You'd need to provide at least the ability to selectively delete portions of the history. But you can selectively delete portions of your browser history too, and people don't - because it would be too easy to miss something. Instead, they just nuke the whole thing. How is your tool different?
Sure people clear their browser history because their embarrassed by their porn obsession, but I think this tool could be very useful for pornaholics too.
I was under the impression that redis wouldn't be all that useful to store a lot of data. Would be great if something as quick as redis could work with large data sets.
Curious how. O(1) an array index lookup, not a string lookup, I thought.
O(1) implies that the location of the member in the list is already known, with no search required. I don't see how that could be the case when it's a key lookup. The key could be anywhere in the list, even if the list is sorted. They key would have to be searched for, it seems.
Think of it this way (this isn't literally what happens, but it's close).
1) Take the url you're looking for. Run it through a hash function. This takes an (amortized) constant amount of time.
2) Now you have an index to check. (the return value from the hash function). So index into your actual table, and check to see what's stored there. If there's a value stored there, then the url is a member of the set. This also takes a constant amount of time.
Does this help?
But that check isn't a constant time lookup. The lookup time can vary. (Analogously, a lookup in a phone book can vary in time; we can't necessarily go to the exact spot the first time.) So the total time for both steps must vary as well. I think.
That's not what's going on here. Instead, you use the value as in input into a function that tells you where to look for it, then you look, to see if it's there.
If it's not there, it won't be anywhere else, so you don't have to keep looking. Things get interesting with collisions but that's a subject for another time.
The same could be done for a "Porn" profile too I guess, sand-boxing any history, extensions and bookmarks to that profile. You could even associate tie it to a Google account for portability.
The noise introduced by phrasing my query differently is a real problem in search that Google hasn't fixed yet.
Whenever I have tech discussions with friends I would recall something mentioned in a article I read via HN. But it would take me a whole lot of effort to get that link. Oftentimes I simply couldn't get hold of the link even after an hour of searching.
Please do get the Firefox extension out. Would love to use it. Also, please do make sure the extensions/addons are stable. Have been facing problems with Annotary's extensions , for instance.
By the way, do you have a crawler fetch the link content or do you send it from the user's browser?
How do you deal with 2 users looking at the same URL but seeing different things? example.com/me would be different for user1 and user2.
Some pages would be very dynamic, eg. Facebook. And not everyone browses facebook/twitter behind https (which you do not index). Do you not index social networks?
I like the fact that the extension requires no user input and works silently in the background. Has some trade-offs, but worth it. Cannot comment on the search quality yet because Chrome is only my secondary browser; not enough history to search for anything meaningful.
- How much data do you store per user?
- How do I delete certain results? (preferably after the search comes back)
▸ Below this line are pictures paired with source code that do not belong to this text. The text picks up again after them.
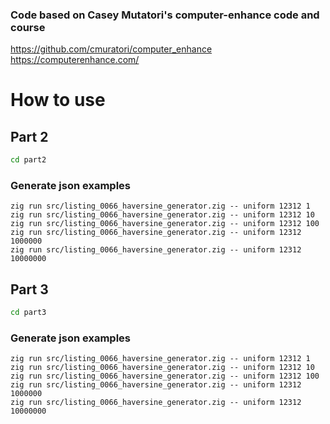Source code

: ### Code based on Casey Mutatori's computer-enhance code and course 
https://github.com/cmuratori/computer_enhance
https://computerenhance.com/

# How to use

## Part 2

```bash
cd part2
```

### Generate json examples
```
zig run src/listing_0066_haversine_generator.zig -- uniform 12312 1
zig run src/listing_0066_haversine_generator.zig -- uniform 12312 10
zig run src/listing_0066_haversine_generator.zig -- uniform 12312 100
zig run src/listing_0066_haversine_generator.zig -- uniform 12312 1000000
zig run src/listing_0066_haversine_generator.zig -- uniform 12312 10000000
```


## Part 3 

```bash
cd part3
```

### Generate json examples
```
zig run src/listing_0066_haversine_generator.zig -- uniform 12312 1
zig run src/listing_0066_haversine_generator.zig -- uniform 12312 10
zig run src/listing_0066_haversine_generator.zig -- uniform 12312 100
zig run src/listing_0066_haversine_generator.zig -- uniform 12312 1000000
zig run src/listing_0066_haversine_generator.zig -- uniform 12312 10000000
```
- Another thing to consider is - After how much time does this just become as painful as finding that page through a search engine?
- What version of the page gets stored? The latest or the one that I saw?
I guess its one step better than Evernoting a page and adding tags myself.
I'm a paying Xmarks user, but if you were to add a way of tagging sites or adding a note, I'd happily pay for this instead. Just a freeform text field that I could add some keywords into that gets treated as part of the search would actually be sufficient for me.
I'm sure there is a configuration setting somewhere to deal with that, but it would be yet another thing to take care of.
Without this, assuming this plugin is always-on on all the computers one uses, breaking user's privacy just becomes too easy.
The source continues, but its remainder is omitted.